# What is required
Please copy exactly the part of the records below that opens with the line containing "This Python project" and closes with the line containing "Through the program, we", leaving out any pictures.

# Supplied material
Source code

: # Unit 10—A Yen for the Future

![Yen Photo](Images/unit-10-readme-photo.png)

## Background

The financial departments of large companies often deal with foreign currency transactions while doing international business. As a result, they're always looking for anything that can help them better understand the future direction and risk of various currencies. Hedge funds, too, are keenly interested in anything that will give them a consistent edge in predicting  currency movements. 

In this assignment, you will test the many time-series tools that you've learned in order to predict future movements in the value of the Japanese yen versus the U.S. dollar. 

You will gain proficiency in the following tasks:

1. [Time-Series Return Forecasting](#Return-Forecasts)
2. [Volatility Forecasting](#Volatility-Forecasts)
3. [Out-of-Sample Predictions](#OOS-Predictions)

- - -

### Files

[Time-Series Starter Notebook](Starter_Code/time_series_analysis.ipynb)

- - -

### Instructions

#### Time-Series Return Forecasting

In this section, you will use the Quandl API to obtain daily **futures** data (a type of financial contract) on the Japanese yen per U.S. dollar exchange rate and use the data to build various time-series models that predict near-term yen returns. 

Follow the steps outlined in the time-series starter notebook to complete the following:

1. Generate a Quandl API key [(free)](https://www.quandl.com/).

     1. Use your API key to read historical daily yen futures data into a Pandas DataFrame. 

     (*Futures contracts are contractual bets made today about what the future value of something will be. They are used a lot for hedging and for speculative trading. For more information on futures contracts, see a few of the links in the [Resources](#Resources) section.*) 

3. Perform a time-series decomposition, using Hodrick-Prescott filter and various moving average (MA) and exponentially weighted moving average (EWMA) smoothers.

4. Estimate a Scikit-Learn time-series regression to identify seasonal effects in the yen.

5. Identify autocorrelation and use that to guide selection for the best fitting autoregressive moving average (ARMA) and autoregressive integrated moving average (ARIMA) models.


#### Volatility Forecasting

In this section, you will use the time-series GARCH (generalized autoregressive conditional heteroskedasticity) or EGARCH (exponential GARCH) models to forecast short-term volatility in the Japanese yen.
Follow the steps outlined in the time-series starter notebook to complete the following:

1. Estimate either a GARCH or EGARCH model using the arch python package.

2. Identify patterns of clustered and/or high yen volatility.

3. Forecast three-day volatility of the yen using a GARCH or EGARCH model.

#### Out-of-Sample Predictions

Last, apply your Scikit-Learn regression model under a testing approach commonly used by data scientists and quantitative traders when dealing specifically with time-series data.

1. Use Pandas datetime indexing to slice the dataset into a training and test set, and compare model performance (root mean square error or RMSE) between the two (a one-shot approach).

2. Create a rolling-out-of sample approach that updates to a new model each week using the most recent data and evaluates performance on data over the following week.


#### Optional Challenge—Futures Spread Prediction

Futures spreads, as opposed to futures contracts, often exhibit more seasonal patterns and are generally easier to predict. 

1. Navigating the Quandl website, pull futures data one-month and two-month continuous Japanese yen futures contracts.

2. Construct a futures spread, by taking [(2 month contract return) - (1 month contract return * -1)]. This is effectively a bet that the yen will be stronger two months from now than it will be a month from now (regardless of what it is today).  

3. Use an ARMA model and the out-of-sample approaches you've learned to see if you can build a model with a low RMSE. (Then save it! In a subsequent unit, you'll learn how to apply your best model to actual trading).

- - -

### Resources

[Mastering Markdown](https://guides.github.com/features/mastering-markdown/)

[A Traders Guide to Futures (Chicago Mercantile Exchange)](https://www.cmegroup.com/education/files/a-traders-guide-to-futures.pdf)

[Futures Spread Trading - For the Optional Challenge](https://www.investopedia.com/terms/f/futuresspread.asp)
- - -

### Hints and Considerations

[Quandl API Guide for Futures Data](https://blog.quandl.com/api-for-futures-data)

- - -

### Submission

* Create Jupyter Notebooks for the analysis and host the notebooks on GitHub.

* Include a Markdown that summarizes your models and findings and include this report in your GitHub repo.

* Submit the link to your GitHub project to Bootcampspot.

---

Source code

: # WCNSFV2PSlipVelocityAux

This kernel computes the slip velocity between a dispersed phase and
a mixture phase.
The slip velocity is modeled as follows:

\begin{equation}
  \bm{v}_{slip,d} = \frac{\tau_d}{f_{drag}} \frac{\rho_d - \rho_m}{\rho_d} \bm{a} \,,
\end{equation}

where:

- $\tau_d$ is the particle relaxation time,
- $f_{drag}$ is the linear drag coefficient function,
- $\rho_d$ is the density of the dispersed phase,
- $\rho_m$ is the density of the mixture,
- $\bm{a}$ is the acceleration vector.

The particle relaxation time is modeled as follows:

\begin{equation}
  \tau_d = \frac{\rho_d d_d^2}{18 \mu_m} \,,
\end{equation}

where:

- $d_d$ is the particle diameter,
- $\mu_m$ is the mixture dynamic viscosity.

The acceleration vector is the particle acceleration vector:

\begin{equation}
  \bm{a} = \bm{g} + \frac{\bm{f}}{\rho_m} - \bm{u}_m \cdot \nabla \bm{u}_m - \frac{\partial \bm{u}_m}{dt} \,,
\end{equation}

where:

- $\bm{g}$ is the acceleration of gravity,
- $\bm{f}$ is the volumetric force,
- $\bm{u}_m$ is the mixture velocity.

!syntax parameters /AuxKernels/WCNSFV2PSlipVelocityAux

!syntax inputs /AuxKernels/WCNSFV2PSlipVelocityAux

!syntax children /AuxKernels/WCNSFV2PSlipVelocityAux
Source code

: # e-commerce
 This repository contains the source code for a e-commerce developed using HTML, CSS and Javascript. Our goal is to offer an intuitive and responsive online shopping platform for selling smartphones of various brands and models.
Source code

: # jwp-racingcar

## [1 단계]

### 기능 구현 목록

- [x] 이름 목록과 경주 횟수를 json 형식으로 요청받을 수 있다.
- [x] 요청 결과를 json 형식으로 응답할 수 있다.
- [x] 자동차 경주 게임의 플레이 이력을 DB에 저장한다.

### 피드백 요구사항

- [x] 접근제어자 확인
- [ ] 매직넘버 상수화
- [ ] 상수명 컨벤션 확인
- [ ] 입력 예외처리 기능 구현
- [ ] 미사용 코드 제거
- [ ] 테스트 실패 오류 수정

...

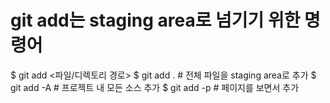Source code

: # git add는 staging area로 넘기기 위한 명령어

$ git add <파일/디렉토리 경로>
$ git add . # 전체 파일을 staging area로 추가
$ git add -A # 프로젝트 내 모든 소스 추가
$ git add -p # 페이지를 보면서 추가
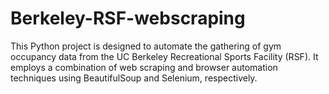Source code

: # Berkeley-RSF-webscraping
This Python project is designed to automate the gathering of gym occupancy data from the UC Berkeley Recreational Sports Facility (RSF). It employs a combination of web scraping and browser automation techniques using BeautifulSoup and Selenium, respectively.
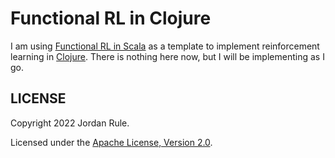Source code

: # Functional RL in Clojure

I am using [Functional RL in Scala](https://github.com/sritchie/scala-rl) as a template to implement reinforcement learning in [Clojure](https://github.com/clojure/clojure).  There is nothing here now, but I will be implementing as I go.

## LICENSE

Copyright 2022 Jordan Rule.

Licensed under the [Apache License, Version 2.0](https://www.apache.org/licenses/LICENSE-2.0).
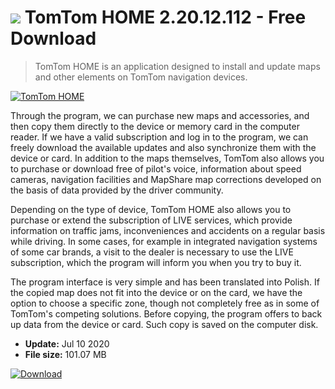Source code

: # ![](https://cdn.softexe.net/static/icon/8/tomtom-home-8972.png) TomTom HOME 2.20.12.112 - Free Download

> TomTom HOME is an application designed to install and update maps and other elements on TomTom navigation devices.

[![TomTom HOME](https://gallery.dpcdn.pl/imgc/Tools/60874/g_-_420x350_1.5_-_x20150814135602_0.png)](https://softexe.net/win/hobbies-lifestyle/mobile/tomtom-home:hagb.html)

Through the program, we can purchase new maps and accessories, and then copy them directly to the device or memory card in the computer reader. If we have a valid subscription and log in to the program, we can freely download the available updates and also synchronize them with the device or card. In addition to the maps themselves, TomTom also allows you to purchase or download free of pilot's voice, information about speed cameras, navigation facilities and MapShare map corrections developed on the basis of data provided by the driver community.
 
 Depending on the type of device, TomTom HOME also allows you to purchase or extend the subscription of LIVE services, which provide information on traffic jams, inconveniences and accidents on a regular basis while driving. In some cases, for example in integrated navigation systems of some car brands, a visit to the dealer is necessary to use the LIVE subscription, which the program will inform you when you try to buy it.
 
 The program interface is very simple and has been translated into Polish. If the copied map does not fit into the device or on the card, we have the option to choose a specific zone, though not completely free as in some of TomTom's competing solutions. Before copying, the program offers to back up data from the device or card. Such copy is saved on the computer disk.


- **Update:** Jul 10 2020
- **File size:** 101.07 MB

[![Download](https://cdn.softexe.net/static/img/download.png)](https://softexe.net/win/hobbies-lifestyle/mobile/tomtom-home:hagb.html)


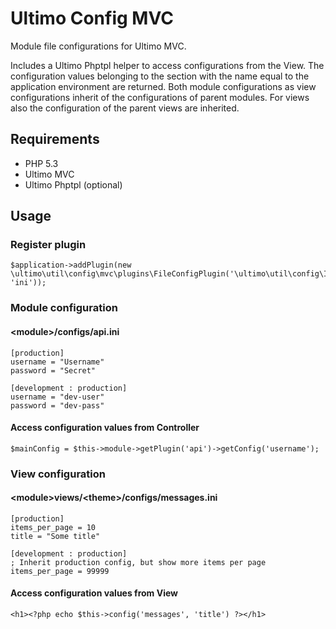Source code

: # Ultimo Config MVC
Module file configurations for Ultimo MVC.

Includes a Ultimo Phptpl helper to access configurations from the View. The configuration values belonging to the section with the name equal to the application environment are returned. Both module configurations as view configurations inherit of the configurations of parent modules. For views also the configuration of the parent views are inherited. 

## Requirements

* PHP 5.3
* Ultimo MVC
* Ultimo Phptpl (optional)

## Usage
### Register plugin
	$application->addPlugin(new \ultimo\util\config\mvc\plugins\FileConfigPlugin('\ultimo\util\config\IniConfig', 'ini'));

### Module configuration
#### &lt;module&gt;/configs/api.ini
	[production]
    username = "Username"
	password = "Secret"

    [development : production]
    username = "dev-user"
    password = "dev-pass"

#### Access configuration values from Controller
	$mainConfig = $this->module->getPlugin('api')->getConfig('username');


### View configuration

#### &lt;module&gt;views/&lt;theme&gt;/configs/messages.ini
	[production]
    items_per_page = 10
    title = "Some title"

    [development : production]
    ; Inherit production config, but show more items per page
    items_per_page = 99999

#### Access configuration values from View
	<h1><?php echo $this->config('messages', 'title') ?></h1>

# Response area
This Python project is designed to automate the gathering of gym occupancy data from the UC Berkeley Recreational Sports Facility (RSF). It employs a combination of web scraping and browser automation techniques using BeautifulSoup and Selenium, respectively.
Source code

: # Functional RL in Clojure

I am using [Functional RL in Scala](https://github.com/sritchie/scala-rl) as a template to implement reinforcement learning in [Clojure](https://github.com/clojure/clojure).  There is nothing here now, but I will be implementing as I go.

## LICENSE

Copyright 2022 Jordan Rule.

Licensed under the [Apache License, Version 2.0](https://www.apache.org/licenses/LICENSE-2.0).
Source code

: # ![](https://cdn.softexe.net/static/icon/8/tomtom-home-8972.png) TomTom HOME 2.20.12.112 - Free Download

> TomTom HOME is an application designed to install and update maps and other elements on TomTom navigation devices.

[![TomTom HOME](https://gallery.dpcdn.pl/imgc/Tools/60874/g_-_420x350_1.5_-_x20150814135602_0.png)](https://softexe.net/win/hobbies-lifestyle/mobile/tomtom-home:hagb.html)

Through the program, we can purchase new maps and accessories, and then copy them directly to the device or memory card in the computer reader. If we have a valid subscription and log in to the program, we can freely download the available updates and also synchronize them with the device or card. In addition to the maps themselves, TomTom also allows you to purchase or download free of pilot's voice, information about speed cameras, navigation facilities and MapShare map corrections developed on the basis of data provided by the driver community.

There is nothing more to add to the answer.